There are two parts to this equation: First, what is the best way to declare parameters that will be used to indicate which month you are looking for? Second, how can we efficiently and easily make use of those parameters to get back the data we need?
Let's take a look at some approaches, both recommended and not.
And, please: if you are not using the DATETIME data type to store dates in your tables, don't even bother reading further – fix your design first!
Month Parameter Options
@YearMonth as char(6)
If you know me at all, you know that I will advise not to use this approach. We’ll need to parse and validate the values passed into ensure that they are valid, and we need to somehow communicate exactly which format to use when setting the parameter values. For example, is it “MM-YY”, or “MMYYYY”, or “MM/YY”, or “YYYYMM”, etc? It simply makes no sense to introduce string formatting conventions and parsing and validating into the equation when you simply don’t need to. Don’t do it.
@Year as int, @Month as int
This approach works fine, since now we have no string parsing or ambiguity to deal with. It is very clear that Year and Month are both simply numeric values. We can do a quick check to ensure that are @Month value is between 1 and 12, and that our @Year value is within our desired range as well.
As we will see later, an optimal solution will require finding the first day of the month requested. How can we do that given a @Year and a @Month value? Simple, you can either use the Date function here and write:
Set @FirstDayOfMonth = dbo.Date(@Year,@Month,1)
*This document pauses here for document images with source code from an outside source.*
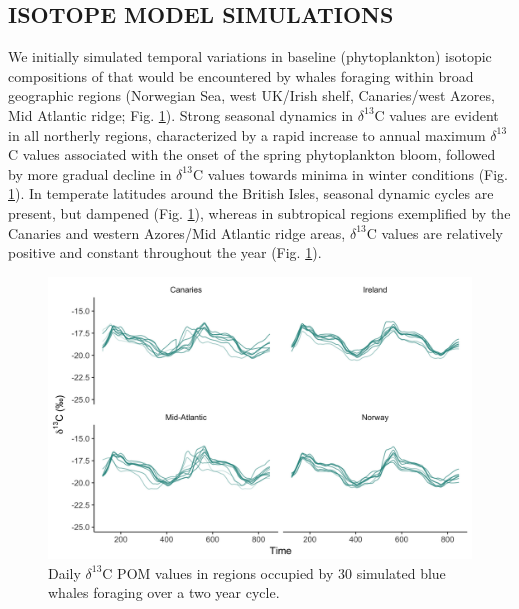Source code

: \documentclass[a4paper,12pt]{article}
\begin{document}
\subsection*{ISOTOPE MODEL SIMULATIONS}
We initially simulated temporal variations in baseline (phytoplankton) isotopic compositions of that would be encountered by whales foraging within broad geographic regions (Norwegian Sea, west UK/Irish shelf, Canaries/west Azores, Mid Atlantic ridge; Fig. \ref{figs4}). 
Strong seasonal dynamics in $\delta^{13}$C values are evident in all northerly regions, characterized by a rapid increase to annual maximum $\delta^{13}$C values associated with the onset of the spring phytoplankton bloom, followed by more gradual decline in $\delta^{13}$C values towards minima in winter conditions (Fig. \ref{figs4}). 
In temperate latitudes around the British Isles, seasonal dynamic cycles are present, but dampened (Fig. \ref{figs4}), whereas in subtropical regions exemplified by the Canaries and western Azores/Mid Atlantic ridge areas, $\delta^{13}$C values are relatively positive and constant throughout the year (Fig. \ref{figs4}).
 
  \begin{figure}[!htbp]
    \centering
      \includegraphics[width=\linewidth]{figures/Figure-S4-facet-wrap-d13C.png}
      \caption{Daily $\delta^{13}$C POM values in regions occupied by 30 simulated blue whales foraging over a two year cycle.} %
      \label{figs4}
  \end{figure}
 
\end{document}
… or you can apply the same logic using DateAdd() like this:
Set @FirstDayOfMonth = dateadd(month,((@Year-1900)*12)+@Month-1,0)
Either way, the result is the same: for a given @Year and @Month, the first day of that month (at midnight) is returned. If you aren’t sure how this formula works (or even if it will work at all), just test it out.
@DateInMonth as datetime
Here, we can simply accept any datetime value, and use the year and month of that date to indicate which month should be returned. A user can pass in the first day of the month, the last day, or any day in between – it doesn’t matter. This works well because we know the parameter will be a valid date, and we can quickly and simply get the year/month of the @DateInMonth parameter using the Year() and Month() functions:
Select @Year = Year(@DateInMonth), @Month = Month(@DateInMonth)
We can also get the first day of the month for a given @DateInMonth quite easily, using another DateAdd() trick:
Set @FirstDayOfMonth = DateAdd(month, DateDiff(month,0, @DateInMonth), 0)
So, accepting a dateTime parameter to indicate which month you are after is also a good technique to use.
WHERE Clause Options
Now that we have the @Year, @Month and @FirstDayOfMonth values ready to go, we must decide how to use these values to write our query. Here are some options (again, both good and bad):
where Year(TranDate) =@Year and Month(TranDate) = @Month
This approach will work fine, but it will not be able to use any indexes that might exist on your TranDate column. Thus, it will not be as efficient as possible. Every single TranDate value must be retrieved from your table, the Year() and Month() formulas must be applied, and then the results must be tested to determine if that row should be returned or not. Overall, avoid wrapping indexable columns in functions such as these in your criteria.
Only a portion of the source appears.